O Tribunal de Justiça de Santa Catarina reconheceu a responsabilidade de uma empresa de guindastes por um acidente de trânsito com morte na rodovia SC-135, condenando-a a pagar indenização por danos morais à viúva da vítima. A decisão afasta a culpa exclusiva do motorista falecido e reforça a importância da análise das manobras de trânsito na definição de quem responde pelo dano.
A indenização foi fixada em R$ 50 mil, com juros e correção monetária, e o Estado de Santa Catarina não foi responsabilizado porque não ficou comprovado que a condição da pista foi causa direta do acidente.
O que aconteceu
A 1ª Câmara de Direito Público do Tribunal de Justiça de Santa Catarina analisou um acidente de trânsito ocorrido no quilômetro 24,2 da SC-135, entre Matos Costa e Porto União, que resultou na morte do condutor de um automóvel.
Segundo o acórdão, o acidente foi provocado pela invasão da contramão por um caminhão de uma empresa de guindastes, que acabou cruzando a trajetória do veículo da vítima. Houve colisão lateral e, em seguida, o carro foi arremessado para fora da pista, causando a morte do motorista.
Em primeira instância, a decisão havia reconhecido culpa exclusiva da vítima. No entanto, ao julgar o recurso da viúva, o TJSC reformou parcialmente essa sentença, afastando essa tese e reconhecendo a responsabilidade civil da empresa proprietária do caminhão.

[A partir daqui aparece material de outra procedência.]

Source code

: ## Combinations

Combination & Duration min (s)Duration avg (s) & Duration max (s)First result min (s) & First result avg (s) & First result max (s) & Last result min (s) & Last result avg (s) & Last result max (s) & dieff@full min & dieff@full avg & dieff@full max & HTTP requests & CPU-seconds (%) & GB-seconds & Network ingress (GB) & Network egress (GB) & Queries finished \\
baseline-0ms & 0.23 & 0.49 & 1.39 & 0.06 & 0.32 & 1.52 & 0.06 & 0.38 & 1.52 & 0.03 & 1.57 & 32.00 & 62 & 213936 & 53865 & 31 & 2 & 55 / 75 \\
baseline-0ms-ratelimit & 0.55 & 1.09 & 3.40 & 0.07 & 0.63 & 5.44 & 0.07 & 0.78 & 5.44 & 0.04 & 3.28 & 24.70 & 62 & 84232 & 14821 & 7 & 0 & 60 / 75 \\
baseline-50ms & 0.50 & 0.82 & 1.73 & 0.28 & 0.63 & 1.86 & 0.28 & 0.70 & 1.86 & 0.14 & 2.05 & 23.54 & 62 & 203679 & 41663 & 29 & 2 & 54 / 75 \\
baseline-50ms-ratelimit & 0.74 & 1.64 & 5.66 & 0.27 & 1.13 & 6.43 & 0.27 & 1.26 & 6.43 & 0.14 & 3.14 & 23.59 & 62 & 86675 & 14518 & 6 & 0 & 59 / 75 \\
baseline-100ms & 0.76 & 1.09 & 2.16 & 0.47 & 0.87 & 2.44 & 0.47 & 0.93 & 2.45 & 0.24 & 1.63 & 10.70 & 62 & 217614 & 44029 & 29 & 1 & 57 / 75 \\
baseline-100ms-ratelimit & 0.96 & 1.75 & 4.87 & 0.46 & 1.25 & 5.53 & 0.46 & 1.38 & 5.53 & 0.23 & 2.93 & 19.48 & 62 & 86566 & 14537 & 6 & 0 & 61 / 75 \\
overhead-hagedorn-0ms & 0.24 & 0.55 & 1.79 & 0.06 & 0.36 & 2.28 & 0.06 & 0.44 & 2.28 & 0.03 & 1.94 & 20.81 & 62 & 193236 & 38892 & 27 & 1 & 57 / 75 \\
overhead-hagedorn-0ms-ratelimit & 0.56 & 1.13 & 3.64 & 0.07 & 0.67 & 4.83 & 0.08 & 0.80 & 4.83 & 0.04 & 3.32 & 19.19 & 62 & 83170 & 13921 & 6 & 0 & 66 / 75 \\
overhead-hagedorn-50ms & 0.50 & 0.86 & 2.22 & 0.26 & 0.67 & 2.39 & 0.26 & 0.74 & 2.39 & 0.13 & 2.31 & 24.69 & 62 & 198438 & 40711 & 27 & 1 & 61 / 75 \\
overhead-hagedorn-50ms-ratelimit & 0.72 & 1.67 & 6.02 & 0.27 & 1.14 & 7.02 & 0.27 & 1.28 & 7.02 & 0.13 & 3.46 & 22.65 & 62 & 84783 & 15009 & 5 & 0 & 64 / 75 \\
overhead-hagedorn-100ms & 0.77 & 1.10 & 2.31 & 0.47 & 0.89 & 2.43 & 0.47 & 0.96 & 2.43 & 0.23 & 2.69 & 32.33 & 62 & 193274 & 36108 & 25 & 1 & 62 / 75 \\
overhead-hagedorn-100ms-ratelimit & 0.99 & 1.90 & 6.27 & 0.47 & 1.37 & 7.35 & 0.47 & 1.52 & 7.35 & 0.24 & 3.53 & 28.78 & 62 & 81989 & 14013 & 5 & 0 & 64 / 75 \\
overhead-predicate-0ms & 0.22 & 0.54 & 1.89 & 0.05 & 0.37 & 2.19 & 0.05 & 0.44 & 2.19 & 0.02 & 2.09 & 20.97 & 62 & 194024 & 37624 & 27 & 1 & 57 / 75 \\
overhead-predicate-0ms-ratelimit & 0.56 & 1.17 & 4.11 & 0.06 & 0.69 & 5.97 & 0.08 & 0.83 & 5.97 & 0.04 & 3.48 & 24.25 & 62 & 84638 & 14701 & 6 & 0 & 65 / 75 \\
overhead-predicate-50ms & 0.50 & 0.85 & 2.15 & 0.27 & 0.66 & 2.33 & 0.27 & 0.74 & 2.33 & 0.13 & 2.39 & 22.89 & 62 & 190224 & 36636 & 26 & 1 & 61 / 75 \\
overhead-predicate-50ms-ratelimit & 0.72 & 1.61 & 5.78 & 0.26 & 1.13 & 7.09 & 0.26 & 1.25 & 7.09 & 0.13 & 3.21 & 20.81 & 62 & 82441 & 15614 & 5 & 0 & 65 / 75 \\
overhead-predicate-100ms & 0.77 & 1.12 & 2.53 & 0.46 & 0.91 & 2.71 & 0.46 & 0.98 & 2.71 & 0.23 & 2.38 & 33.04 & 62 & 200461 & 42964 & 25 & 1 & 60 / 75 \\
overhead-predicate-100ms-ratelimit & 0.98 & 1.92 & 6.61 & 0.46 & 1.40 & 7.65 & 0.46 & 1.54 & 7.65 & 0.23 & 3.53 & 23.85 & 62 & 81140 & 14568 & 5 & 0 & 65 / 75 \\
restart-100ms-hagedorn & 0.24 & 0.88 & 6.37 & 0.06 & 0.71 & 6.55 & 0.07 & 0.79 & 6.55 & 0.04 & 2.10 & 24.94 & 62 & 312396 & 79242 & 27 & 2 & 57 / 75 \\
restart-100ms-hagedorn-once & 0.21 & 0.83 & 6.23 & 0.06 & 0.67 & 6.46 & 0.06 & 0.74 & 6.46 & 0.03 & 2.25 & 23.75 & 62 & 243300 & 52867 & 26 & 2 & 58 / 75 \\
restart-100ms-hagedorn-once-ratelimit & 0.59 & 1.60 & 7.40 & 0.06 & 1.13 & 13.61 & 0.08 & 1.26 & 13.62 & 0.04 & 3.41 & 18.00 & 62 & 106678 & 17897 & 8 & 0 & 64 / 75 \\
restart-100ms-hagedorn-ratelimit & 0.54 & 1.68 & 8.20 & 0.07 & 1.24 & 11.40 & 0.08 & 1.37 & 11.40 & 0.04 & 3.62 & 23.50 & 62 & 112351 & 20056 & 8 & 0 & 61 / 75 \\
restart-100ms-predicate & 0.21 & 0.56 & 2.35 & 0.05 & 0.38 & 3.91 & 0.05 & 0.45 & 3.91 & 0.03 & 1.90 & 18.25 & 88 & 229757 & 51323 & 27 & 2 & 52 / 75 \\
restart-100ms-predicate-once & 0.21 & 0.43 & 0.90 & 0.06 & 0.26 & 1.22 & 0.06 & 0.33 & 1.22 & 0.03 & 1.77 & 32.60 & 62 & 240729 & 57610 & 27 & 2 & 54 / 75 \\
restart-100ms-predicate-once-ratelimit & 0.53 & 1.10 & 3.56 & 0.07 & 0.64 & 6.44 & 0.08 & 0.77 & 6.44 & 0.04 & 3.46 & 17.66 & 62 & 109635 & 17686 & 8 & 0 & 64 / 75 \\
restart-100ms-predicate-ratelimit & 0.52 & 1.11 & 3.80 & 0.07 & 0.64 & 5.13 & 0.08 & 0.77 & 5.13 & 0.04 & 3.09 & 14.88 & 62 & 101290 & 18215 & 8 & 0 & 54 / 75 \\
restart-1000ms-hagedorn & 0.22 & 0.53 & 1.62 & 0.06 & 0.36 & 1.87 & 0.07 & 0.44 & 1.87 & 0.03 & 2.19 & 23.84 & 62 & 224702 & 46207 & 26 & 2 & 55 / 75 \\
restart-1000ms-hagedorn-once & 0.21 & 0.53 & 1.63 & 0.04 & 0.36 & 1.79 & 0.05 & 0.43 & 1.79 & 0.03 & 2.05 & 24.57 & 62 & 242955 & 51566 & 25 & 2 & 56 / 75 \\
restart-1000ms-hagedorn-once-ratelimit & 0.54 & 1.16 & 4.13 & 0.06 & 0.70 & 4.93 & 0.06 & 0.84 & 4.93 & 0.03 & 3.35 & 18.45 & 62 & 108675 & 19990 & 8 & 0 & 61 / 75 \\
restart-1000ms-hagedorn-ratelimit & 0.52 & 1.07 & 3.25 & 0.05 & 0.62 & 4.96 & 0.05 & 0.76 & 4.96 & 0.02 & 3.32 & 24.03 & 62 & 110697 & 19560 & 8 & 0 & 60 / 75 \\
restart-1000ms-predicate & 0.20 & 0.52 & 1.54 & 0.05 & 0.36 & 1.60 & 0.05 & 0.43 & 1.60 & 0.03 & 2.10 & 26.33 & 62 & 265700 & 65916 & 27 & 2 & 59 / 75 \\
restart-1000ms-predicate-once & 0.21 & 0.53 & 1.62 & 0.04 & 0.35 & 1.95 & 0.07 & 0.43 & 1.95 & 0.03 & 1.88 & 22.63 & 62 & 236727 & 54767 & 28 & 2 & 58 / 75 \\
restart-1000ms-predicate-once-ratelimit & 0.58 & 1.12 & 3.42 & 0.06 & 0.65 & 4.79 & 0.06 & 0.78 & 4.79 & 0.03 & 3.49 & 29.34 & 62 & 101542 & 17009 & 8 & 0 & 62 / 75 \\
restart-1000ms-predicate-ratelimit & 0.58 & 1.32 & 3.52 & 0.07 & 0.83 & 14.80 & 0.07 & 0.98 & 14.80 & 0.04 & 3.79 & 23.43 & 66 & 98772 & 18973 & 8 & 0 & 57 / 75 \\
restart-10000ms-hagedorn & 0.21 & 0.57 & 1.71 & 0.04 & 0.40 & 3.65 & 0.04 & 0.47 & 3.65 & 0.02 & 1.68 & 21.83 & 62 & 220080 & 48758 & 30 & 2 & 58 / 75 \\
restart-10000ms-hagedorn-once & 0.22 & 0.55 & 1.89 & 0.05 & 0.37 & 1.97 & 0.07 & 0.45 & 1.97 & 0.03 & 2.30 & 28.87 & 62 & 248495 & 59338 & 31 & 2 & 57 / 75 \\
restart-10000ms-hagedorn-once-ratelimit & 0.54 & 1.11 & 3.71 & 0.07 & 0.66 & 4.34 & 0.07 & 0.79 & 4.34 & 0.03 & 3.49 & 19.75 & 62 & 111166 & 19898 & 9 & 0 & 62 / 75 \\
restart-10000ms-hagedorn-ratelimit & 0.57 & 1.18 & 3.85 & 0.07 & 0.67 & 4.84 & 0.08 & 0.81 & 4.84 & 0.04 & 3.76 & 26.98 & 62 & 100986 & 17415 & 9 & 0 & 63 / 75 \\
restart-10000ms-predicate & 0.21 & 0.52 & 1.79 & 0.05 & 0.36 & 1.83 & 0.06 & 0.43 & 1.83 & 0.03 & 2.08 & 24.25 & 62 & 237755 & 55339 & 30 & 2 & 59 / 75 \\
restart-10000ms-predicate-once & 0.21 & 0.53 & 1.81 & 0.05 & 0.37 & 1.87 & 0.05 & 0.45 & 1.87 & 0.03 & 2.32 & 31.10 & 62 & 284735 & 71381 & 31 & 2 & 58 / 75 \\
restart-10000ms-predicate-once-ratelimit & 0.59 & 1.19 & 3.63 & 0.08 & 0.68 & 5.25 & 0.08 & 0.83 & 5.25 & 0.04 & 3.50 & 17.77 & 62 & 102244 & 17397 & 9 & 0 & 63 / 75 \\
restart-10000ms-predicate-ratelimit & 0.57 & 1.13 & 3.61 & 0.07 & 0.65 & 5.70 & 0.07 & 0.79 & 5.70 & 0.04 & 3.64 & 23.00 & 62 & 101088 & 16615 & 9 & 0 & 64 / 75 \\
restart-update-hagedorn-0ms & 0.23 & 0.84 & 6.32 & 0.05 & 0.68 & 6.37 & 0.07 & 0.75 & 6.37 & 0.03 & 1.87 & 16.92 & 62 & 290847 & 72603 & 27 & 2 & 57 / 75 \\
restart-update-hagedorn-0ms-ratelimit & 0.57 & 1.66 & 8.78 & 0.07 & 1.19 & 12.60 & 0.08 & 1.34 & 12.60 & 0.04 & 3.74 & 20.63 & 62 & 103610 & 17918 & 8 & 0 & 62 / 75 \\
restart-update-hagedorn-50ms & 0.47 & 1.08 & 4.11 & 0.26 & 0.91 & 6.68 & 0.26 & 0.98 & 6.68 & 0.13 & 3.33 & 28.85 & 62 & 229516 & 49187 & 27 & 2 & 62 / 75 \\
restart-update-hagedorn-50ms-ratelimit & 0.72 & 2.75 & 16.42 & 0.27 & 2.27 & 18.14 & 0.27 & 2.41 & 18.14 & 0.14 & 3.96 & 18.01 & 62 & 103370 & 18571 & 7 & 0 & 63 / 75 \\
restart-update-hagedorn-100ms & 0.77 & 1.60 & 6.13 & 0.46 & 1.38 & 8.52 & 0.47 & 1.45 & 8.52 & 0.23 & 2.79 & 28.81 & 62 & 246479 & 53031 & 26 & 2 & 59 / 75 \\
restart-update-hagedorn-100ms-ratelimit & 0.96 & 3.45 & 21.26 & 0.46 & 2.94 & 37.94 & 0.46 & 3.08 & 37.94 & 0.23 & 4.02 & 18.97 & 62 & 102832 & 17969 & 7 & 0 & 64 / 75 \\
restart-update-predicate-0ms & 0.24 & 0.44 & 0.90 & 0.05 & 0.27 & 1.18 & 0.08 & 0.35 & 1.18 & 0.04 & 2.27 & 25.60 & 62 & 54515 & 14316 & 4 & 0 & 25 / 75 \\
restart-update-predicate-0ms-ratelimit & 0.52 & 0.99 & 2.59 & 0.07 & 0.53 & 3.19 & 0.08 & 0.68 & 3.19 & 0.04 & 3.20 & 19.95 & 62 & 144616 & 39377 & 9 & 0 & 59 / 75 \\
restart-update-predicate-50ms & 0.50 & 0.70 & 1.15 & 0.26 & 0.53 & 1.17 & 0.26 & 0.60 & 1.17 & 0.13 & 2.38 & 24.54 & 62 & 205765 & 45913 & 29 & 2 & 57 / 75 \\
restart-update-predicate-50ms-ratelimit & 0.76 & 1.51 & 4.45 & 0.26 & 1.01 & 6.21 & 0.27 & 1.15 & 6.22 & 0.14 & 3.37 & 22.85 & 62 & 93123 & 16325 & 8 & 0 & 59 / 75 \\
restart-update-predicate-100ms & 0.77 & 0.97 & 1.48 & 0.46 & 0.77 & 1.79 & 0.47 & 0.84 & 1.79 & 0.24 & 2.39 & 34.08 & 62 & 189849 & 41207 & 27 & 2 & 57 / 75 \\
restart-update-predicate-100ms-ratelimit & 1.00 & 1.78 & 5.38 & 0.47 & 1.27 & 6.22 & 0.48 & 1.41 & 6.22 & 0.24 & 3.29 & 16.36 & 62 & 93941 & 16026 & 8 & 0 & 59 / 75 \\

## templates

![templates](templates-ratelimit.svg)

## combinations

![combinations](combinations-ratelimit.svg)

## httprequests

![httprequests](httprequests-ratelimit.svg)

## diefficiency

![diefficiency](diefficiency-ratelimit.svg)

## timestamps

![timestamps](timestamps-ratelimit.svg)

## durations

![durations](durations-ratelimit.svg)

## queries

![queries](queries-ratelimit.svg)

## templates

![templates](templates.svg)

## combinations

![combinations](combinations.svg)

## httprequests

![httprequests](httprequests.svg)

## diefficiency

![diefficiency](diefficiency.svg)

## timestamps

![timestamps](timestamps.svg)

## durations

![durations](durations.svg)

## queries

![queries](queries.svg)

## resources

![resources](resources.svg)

O Tribunal destacou que não houve prova técnica de excesso de velocidade por parte do motorista que faleceu. Além disso, reforçou entendimento já consolidado de que a invasão de via preferencial ou de contramão costuma prevalecer sobre alegações genéricas de velocidade incompatível, quando a velocidade não é demonstrada como causa determinante do acidente.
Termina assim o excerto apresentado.